* Exercise
In the records, find each line where "JavaArgs" occurs, and copy it.

* Data supplied
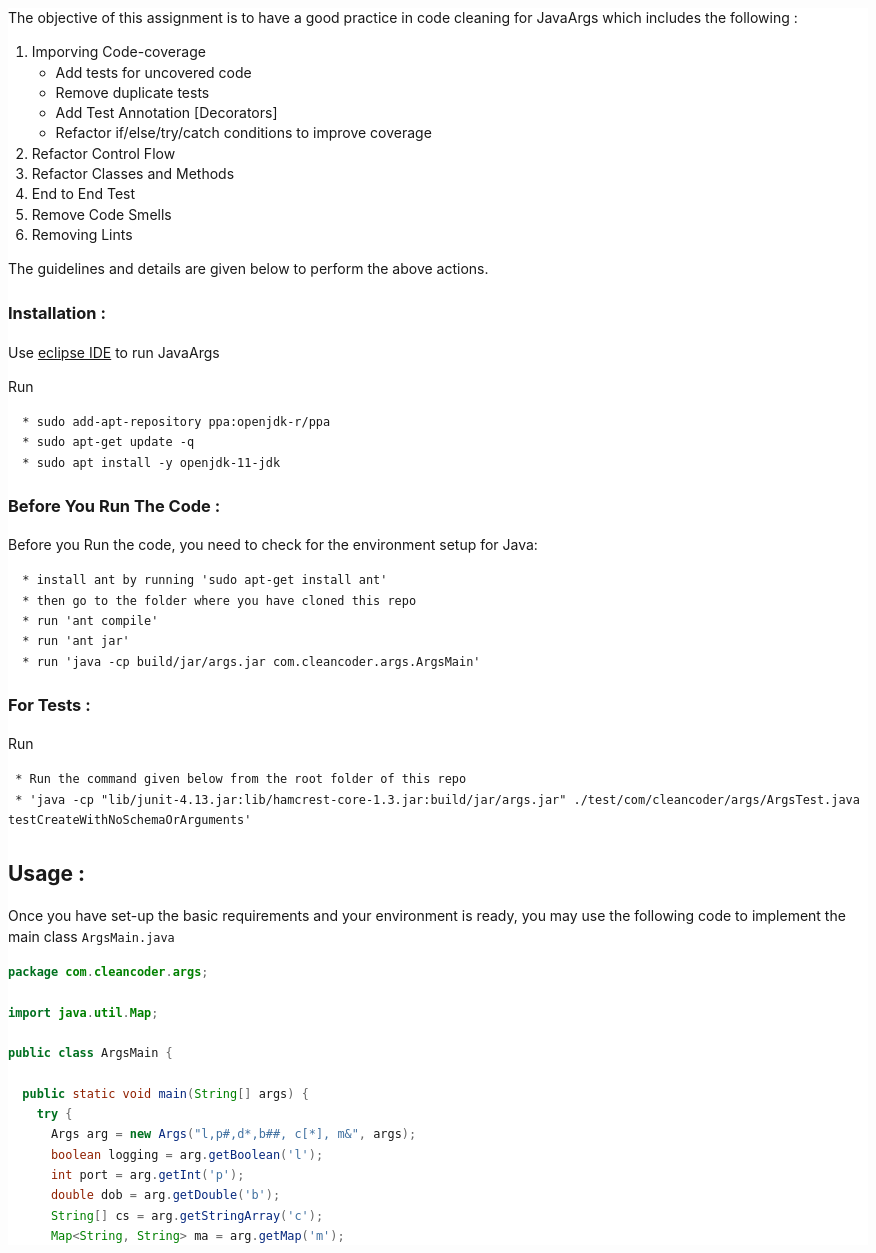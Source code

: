The objective of this assignment is to have a good practice in code cleaning for JavaArgs which includes the following :

1. Imporving Code-coverage
   * Add tests for uncovered code 
   * Remove duplicate tests 
   * Add Test Annotation [Decorators]
   * Refactor if/else/try/catch conditions to improve coverage
2. Refactor Control Flow
3. Refactor Classes and Methods
4. End to End Test
5. Remove Code Smells 
6. Removing Lints 

The guidelines and  details are given below to perform the above actions.

### Installation :
Use   [eclipse IDE]([https://www.eclipse.org/ide/](https://www.eclipse.org/ide/)) to run JavaArgs

Run
```
  * sudo add-apt-repository ppa:openjdk-r/ppa
  * sudo apt-get update -q 
  * sudo apt install -y openjdk-11-jdk   
 ```

### Before You Run The Code :

Before you Run the code, you need to check for the environment setup for Java:
```
  * install ant by running 'sudo apt-get install ant'
  * then go to the folder where you have cloned this repo
  * run 'ant compile'
  * run 'ant jar'
  * run 'java -cp build/jar/args.jar com.cleancoder.args.ArgsMain'
```

### For Tests :

Run

```
 * Run the command given below from the root folder of this repo
 * 'java -cp "lib/junit-4.13.jar:lib/hamcrest-core-1.3.jar:build/jar/args.jar" ./test/com/cleancoder/args/ArgsTest.java testCreateWithNoSchemaOrArguments'
```

## Usage :

Once you have set-up the basic requirements and your environment is ready, you may use the following code to implement the main class ```ArgsMain.java```

```Java
package com.cleancoder.args;

import java.util.Map;

public class ArgsMain {

  public static void main(String[] args) {
    try {
      Args arg = new Args("l,p#,d*,b##, c[*], m&", args);
      boolean logging = arg.getBoolean('l');
      int port = arg.getInt('p');
      double dob = arg.getDouble('b');
      String[] cs = arg.getStringArray('c');
      Map<String, String> ma = arg.getMap('m');
```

* Written answer
:The objective of this assignment is to have a good practice in code cleaning for JavaArgs which includes the following :
Use   [eclipse IDE]([https://www.eclipse.org/ide/](https://www.eclipse.org/ide/)) to run JavaArgs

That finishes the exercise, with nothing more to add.